**Directions for this task:**
Review the material line by line. Identify and copy every line that contains the string "strong".

**Task input:**
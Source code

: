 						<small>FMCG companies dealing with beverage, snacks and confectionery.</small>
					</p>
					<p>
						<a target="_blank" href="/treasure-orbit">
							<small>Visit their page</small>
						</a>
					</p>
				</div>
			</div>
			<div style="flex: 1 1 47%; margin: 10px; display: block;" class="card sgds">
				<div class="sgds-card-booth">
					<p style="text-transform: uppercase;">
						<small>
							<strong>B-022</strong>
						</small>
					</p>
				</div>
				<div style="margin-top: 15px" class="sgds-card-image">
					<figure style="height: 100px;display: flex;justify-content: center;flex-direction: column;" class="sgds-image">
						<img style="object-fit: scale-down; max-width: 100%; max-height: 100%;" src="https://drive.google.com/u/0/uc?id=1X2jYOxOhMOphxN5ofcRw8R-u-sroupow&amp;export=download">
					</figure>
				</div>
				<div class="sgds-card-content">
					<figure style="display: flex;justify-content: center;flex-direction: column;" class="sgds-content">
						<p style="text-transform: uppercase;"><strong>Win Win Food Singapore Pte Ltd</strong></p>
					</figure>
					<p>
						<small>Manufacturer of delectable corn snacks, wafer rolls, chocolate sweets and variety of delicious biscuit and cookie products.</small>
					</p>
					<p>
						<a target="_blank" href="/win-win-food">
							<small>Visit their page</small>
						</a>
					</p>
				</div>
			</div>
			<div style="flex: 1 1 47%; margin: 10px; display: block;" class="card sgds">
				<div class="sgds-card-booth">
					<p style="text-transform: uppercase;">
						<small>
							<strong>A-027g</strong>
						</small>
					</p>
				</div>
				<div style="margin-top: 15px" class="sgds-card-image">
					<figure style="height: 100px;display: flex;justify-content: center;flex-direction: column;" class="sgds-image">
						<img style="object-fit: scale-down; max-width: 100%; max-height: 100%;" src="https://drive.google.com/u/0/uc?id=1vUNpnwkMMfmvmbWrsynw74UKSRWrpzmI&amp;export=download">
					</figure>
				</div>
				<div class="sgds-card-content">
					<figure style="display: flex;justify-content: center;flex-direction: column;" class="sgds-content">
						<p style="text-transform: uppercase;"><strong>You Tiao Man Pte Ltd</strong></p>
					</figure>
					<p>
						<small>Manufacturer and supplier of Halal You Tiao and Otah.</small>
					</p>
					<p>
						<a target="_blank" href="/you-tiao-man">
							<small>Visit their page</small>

**Written response:**
							<strong>B-022</strong>
						<p style="text-transform: uppercase;"><strong>Win Win Food Singapore Pte Ltd</strong></p>
							<strong>A-027g</strong>
						<p style="text-transform: uppercase;"><strong>You Tiao Man Pte Ltd</strong></p>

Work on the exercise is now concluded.